Report every line of the records below that contains the word "next".

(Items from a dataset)
- - - - - - -
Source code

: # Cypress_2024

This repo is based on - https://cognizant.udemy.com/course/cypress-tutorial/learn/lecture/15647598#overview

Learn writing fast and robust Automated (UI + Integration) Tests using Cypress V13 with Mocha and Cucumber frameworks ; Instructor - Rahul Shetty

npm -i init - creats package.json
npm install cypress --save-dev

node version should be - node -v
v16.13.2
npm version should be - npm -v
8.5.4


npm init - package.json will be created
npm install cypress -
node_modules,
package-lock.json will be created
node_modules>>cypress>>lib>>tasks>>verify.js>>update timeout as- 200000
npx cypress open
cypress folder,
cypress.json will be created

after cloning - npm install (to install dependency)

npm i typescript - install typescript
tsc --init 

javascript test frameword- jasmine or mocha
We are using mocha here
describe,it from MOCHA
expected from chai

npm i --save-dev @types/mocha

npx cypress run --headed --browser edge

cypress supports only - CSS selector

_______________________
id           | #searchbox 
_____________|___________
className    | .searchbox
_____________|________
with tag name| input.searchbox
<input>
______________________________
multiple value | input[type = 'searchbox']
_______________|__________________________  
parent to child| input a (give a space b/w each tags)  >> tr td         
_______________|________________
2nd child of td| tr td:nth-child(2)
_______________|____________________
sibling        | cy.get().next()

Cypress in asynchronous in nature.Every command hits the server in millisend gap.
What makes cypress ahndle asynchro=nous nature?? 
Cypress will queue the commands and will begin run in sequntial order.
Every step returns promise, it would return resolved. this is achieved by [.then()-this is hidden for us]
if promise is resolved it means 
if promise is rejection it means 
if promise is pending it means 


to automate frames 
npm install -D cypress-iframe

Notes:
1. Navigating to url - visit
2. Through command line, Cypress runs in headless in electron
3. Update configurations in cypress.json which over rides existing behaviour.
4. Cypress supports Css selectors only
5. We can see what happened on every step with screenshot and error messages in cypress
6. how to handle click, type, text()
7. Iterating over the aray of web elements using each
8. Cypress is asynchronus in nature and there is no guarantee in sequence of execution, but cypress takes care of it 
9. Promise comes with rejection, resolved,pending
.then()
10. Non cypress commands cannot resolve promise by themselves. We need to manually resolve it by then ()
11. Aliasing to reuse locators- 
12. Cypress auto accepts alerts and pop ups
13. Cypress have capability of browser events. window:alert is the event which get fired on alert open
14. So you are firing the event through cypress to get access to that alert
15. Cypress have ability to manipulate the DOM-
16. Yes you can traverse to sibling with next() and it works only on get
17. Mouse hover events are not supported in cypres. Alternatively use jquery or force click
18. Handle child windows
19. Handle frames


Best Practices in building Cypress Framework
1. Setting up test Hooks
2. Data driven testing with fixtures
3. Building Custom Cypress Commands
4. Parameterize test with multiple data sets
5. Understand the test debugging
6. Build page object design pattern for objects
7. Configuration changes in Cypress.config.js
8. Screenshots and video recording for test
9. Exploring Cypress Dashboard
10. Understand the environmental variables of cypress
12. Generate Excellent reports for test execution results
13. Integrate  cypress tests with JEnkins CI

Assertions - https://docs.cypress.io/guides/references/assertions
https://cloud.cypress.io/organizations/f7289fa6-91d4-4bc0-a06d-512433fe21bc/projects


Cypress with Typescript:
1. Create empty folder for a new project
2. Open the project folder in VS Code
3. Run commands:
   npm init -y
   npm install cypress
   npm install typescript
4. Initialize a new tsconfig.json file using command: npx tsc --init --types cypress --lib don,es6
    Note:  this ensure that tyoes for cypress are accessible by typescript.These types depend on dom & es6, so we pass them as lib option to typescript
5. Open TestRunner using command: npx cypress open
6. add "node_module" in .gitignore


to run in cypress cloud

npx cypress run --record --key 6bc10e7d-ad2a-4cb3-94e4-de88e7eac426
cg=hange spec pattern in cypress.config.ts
- - - - - - -
▸ **Answer space**:
sibling        | cy.get().next()
16. Yes you can traverse to sibling with next() and it works only on get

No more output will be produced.